WHAT IS BEING ASKED → Your answer should hold all lines of the entries that include the word "hline".

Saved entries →
#####

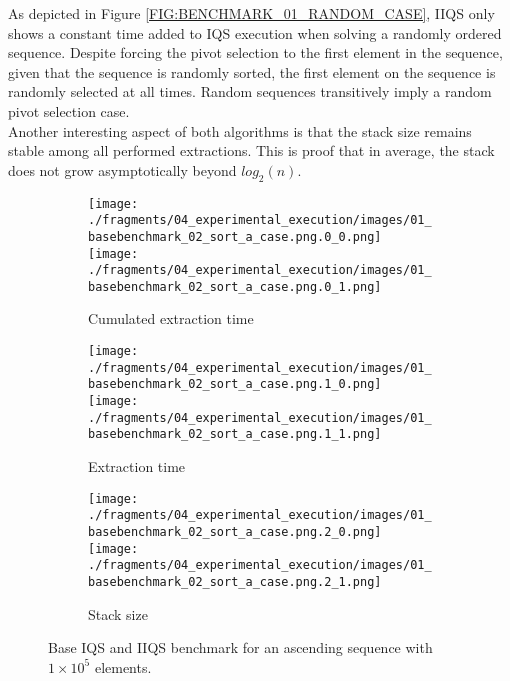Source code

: As depicted in Figure \ref{FIG:BENCHMARK_01_RANDOM_CASE}, IIQS only shows a constant time added to IQS execution when solving a randomly ordered sequence. Despite forcing the pivot selection to the first element in the sequence, given that the sequence is randomly sorted, the first element on the sequence is randomly selected at all times. Random sequences transitively imply a random pivot selection case.\\

Another interesting aspect of both algorithms is that the stack size remains stable among all performed extractions. This is proof that in average, the stack does not grow asymptotically beyond $log_2(n)$.\\

\begin{figure}
    \centering
    \begin{subfigure}[b]{\textwidth}
        \centering
        \texttt{[image: ./fragments/04\_experimental\_execution/images/01\_basebenchmark\_02\_sort\_a\_case.png.0\_0.png]}
        \texttt{[image: ./fragments/04\_experimental\_execution/images/01\_basebenchmark\_02\_sort\_a\_case.png.0\_1.png]}
        \caption{Cumulated extraction time}
        \label{FIG:BENCHMARK_02_ASC_CASE__0_0}
    \end{subfigure}

    \begin{subfigure}[b]{\textwidth}
        \centering
        \texttt{[image: ./fragments/04\_experimental\_execution/images/01\_basebenchmark\_02\_sort\_a\_case.png.1\_0.png]}
        \texttt{[image: ./fragments/04\_experimental\_execution/images/01\_basebenchmark\_02\_sort\_a\_case.png.1\_1.png]}
        \caption{Extraction time}
        \label{FIG:BENCHMARK_02_ASC_CASE__0_1}
    \end{subfigure}

    \begin{subfigure}[b]{\textwidth}
        \centering
        \texttt{[image: ./fragments/04\_experimental\_execution/images/01\_basebenchmark\_02\_sort\_a\_case.png.2\_0.png]}
        \texttt{[image: ./fragments/04\_experimental\_execution/images/01\_basebenchmark\_02\_sort\_a\_case.png.2\_1.png]}
        \caption{Stack size}
        \label{FIG:BENCHMARK_02_ASC_CASE__0_2}
    \end{subfigure}
    
    \caption{Base IQS and IIQS benchmark for an ascending sequence with $1\times10^5$ elements.}
    \label{FIG:BENCHMARK_02_ASC_CASE}
\end{figure}

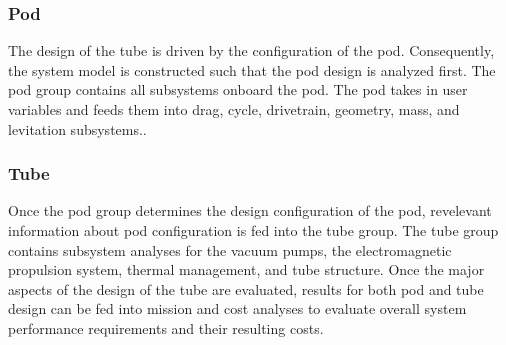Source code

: \subsubsection{Pod}
	 The design of the tube is driven by the configuration of the pod. Consequently, the system model is constructed such that the pod design is analyzed first. The pod group contains all subsystems onboard the pod. The pod takes in user variables and feeds them into drag, cycle, drivetrain, geometry, mass, and levitation subsystems..
\subsubsection{Tube}
	Once the pod group determines the design configuration of the pod, revelevant information about pod configuration is fed into the tube group. The tube group contains subsystem analyses for the vacuum pumps, the electromagnetic propulsion system, thermal management, and tube structure. Once the major aspects of the design of the tube are evaluated, results for both pod and tube design can be fed into mission and cost analyses to evaluate overall system performance requirements and their resulting costs.

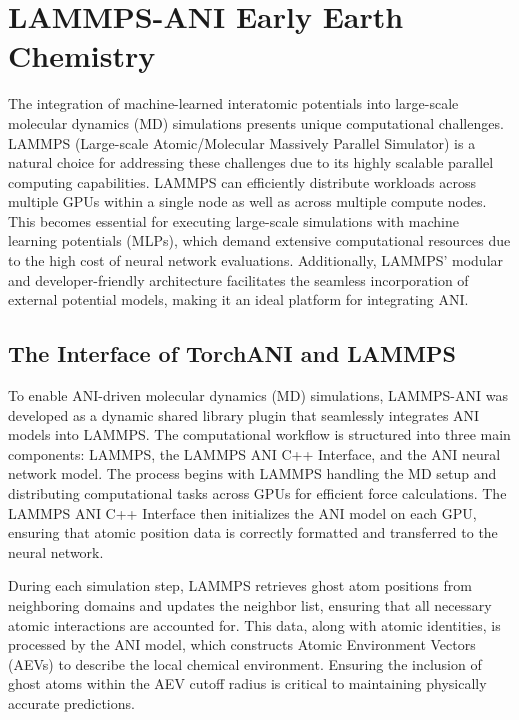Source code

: \chapter{LAMMPS-ANI Early Earth Chemistry} 
\label{chapter4}

The integration of machine-learned interatomic potentials into large-scale molecular dynamics (MD) simulations presents unique computational challenges. LAMMPS (Large-scale Atomic/Molecular Massively Parallel Simulator) \cite{lammps} is a natural choice for addressing these challenges due to its highly scalable parallel computing capabilities. LAMMPS can efficiently distribute workloads across multiple GPUs within a single node as well as across multiple compute nodes. This becomes essential for executing large-scale simulations with machine learning potentials (MLPs), which demand extensive computational resources due to the high cost of neural network evaluations. Additionally, LAMMPS’ modular and developer-friendly architecture facilitates the seamless incorporation of external potential models, making it an ideal platform for integrating ANI.

\section{The Interface of TorchANI and LAMMPS}
\label{sec:lammps-ani}

To enable ANI-driven molecular dynamics (MD) simulations, LAMMPS-ANI was developed as a dynamic shared library plugin that seamlessly integrates ANI models into LAMMPS. The computational workflow is structured into three main components: LAMMPS, the LAMMPS ANI C++ Interface, and the ANI neural network model. The process begins with LAMMPS handling the MD setup and distributing computational tasks across GPUs for efficient force calculations. The LAMMPS ANI C++ Interface then initializes the ANI model on each GPU, ensuring that atomic position data is correctly formatted and transferred to the neural network.

During each simulation step, LAMMPS retrieves ghost atom positions from neighboring domains and updates the neighbor list, ensuring that all necessary atomic interactions are accounted for. This data, along with atomic identities, is processed by the ANI model, which constructs Atomic Environment Vectors (AEVs) to describe the local chemical environment. Ensuring the inclusion of ghost atoms within the AEV cutoff radius is critical to maintaining physically accurate predictions.

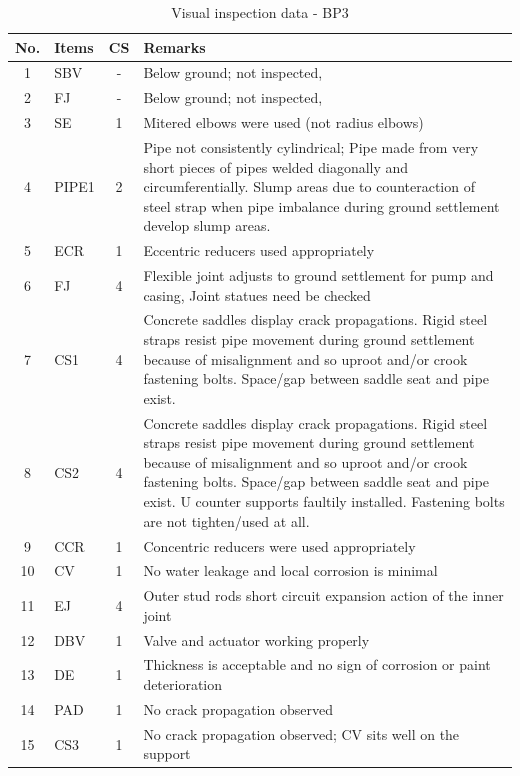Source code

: \begin{table}[!h]
	\caption{Visual inspection data - BP3}
	\label{ch04_visualinspectionbp3}
		{\scriptsize
\begin{tabular}{c|l|c|p{12cm}}
\hline
No. & Items & CS & Remarks \\ 
\hline
1 & SBV & - & Below ground; not inspected,  \\ 
2 & FJ & - & Below ground; not inspected, \\ 
3 & SE & 1 & Mitered elbows were used (not radius elbows) \\ 
4 & PIPE1 & 2 & Pipe not consistently cylindrical; Pipe made from very short pieces of pipes welded diagonally and circumferentially. Slump areas due to counteraction of steel strap when pipe imbalance during ground settlement develop slump areas. \\ 
5 & ECR & 1 & Eccentric reducers used appropriately \\ 
6 & FJ & 4 & Flexible joint adjusts to ground settlement for pump and casing, Joint statues need be checked \\ 
7 & CS1 & 4 & Concrete saddles display crack propagations. Rigid steel straps resist pipe movement during ground settlement because of misalignment and so uproot and/or crook fastening bolts. Space/gap between saddle seat and pipe exist. \\ 
8 & CS2 & 4 & Concrete saddles display crack propagations. Rigid steel straps resist pipe movement during ground settlement because of misalignment and so uproot and/or crook fastening bolts. Space/gap between saddle seat and pipe exist. U counter supports faultily installed. Fastening bolts are not tighten/used at all. \\ 
9 & CCR & 1 & Concentric reducers were used appropriately \\ 
10 & CV & 1 & No water leakage and local corrosion is minimal \\ 
11 & EJ & 4 & Outer stud rods short circuit expansion action of the inner joint \\ 
12 & DBV & 1 & Valve and actuator working properly  \\ 
13 & DE & 1 & Thickness is acceptable and no sign of corrosion or paint deterioration \\ 
14 & PAD & 1 & No crack propagation observed \\ 
15 & CS3 & 1 & No crack propagation observed; CV sits well on the support  \\ 
\hline
\end{tabular}
	}
\end{table}



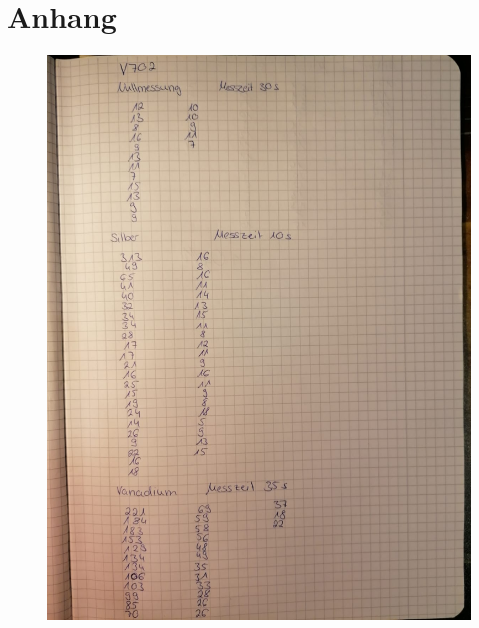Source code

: \section{Anhang}
\begin{figure}
    \centering
    \includegraphics[width=\textwidth]{content/Anhang 1.jpg}
\end{figure}
    
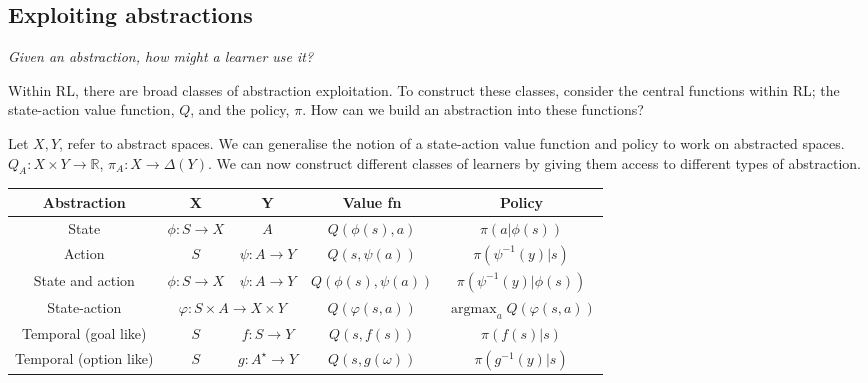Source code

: \subsection{Exploiting abstractions}\label{exploit-abstraction-rl}

%

\begin{displayquote}
\textsl{Given an abstraction, how might a learner use it?}
\end{displayquote}

Within RL, there are broad classes of abstraction exploitation. To construct these classes,
consider the central functions within RL; the state-action value function, $Q$, and the policy, $\pi$.
How can we build an abstraction into these functions?

Let $X, Y$, refer to abstract spaces. We can generalise the notion of a state-action value function and policy to work on abstracted spaces.
$Q_A: X \times Y \to \mathbb R$, $\pi_A: X \to \Delta(Y)$. We can now construct
different classes of learners by giving them access to different types of abstraction.

\vspace{5mm}

\begin{changemargin}{-3cm}{-3cm}
  \begin{center}
    \begin{tabular}{ c || c | c | c | c }
      Abstraction & \textbf{X} & \textbf{Y} & \textbf{Value fn} & \textbf{Policy} \\ \hline \hline
      State & $\phi: S \to X$ & $A$ & $Q(\phi(s), a)$ & $\pi(a| \phi(s))$ \\ \hline
      Action & $S$ & $\psi: A \to Y$ & $Q(s, \psi(a))$ & $\pi(\psi^{-1}(y) | s)$\\ \hline
      State and action \footnotemark[5] & $\phi: S \to X$ & $\psi: A \to Y$ & $Q(\phi(s), \psi(a))$ & $\pi(\psi^{-1}(y) | \phi(s))$ \\ \hline
      State-action & \multicolumn{2}{c|}{$\varphi: S\times A \to X\times Y$} & $Q(\varphi(s, a))$ & $\mathop{\text{argmax}}_a Q(\varphi(s, a))$ \\ \hline
      Temporal (goal like)\footnotemark[10] & $S$ & $f: S \to Y$ & $Q(s, f(s))$ &  $\pi(f(s)|s)$ \\ \hline
      Temporal (option like) & $S$ & $g: A^{\star} \to Y$ & $Q(s, g(\omega))$ & $\pi(g^{-1}(y) | s)$ \\ \hline
    \end{tabular}
  \end{center}
\end{changemargin}

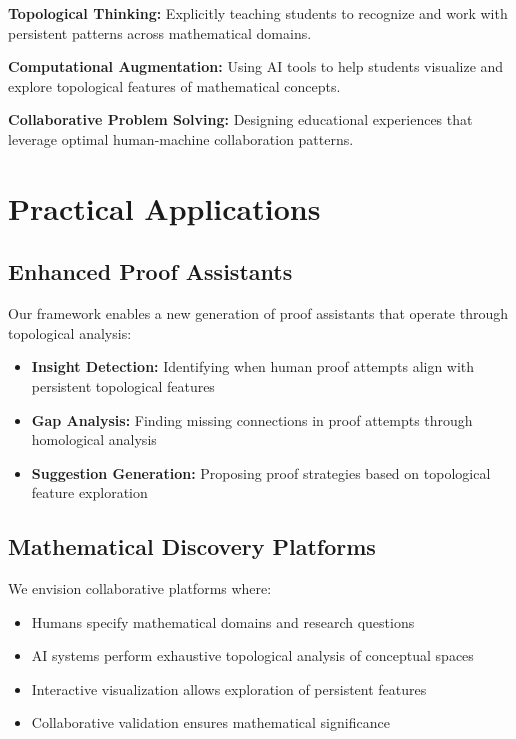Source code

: \documentclass[11pt]{article}
\begin{document}
\textbf{Topological Thinking:} Explicitly teaching students to recognize and work with persistent patterns across mathematical domains.

\textbf{Computational Augmentation:} Using AI tools to help students visualize and explore topological features of mathematical concepts.

\textbf{Collaborative Problem Solving:} Designing educational experiences that leverage optimal human-machine collaboration patterns.

\section{Practical Applications}

\subsection{Enhanced Proof Assistants}

Our framework enables a new generation of proof assistants that operate through topological analysis:

\begin{itemize}
\item \textbf{Insight Detection:} Identifying when human proof attempts align with persistent topological features
\item \textbf{Gap Analysis:} Finding missing connections in proof attempts through homological analysis
\item \textbf{Suggestion Generation:} Proposing proof strategies based on topological feature exploration
\end{itemize}

\subsection{Mathematical Discovery Platforms}

We envision collaborative platforms where:

\begin{itemize}
\item Humans specify mathematical domains and research questions
\item AI systems perform exhaustive topological analysis of conceptual spaces
\item Interactive visualization allows exploration of persistent features
\item Collaborative validation ensures mathematical significance
\end{itemize}
\end{document}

#####

SOLUTION TO THIS TASK →
\hline
\hline
\hline
      Abstraction & \textbf{X} & \textbf{Y} & \textbf{Value fn} & \textbf{Policy} \\ \hline \hline
      State & $\phi: S \to X$ & $A$ & $Q(\phi(s), a)$ & $\pi(a| \phi(s))$ \\ \hline
      Action & $S$ & $\psi: A \to Y$ & $Q(s, \psi(a))$ & $\pi(\psi^{-1}(y) | s)$\\ \hline
      State and action \footnotemark[5] & $\phi: S \to X$ & $\psi: A \to Y$ & $Q(\phi(s), \psi(a))$ & $\pi(\psi^{-1}(y) | \phi(s))$ \\ \hline
      State-action & \multicolumn{2}{c|}{$\varphi: S\times A \to X\times Y$} & $Q(\varphi(s, a))$ & $\mathop{\text{argmax}}_a Q(\varphi(s, a))$ \\ \hline
      Temporal (goal like)\footnotemark[10] & $S$ & $f: S \to Y$ & $Q(s, f(s))$ &  $\pi(f(s)|s)$ \\ \hline
      Temporal (option like) & $S$ & $g: A^{\star} \to Y$ & $Q(s, g(\omega))$ & $\pi(g^{-1}(y) | s)$ \\ \hline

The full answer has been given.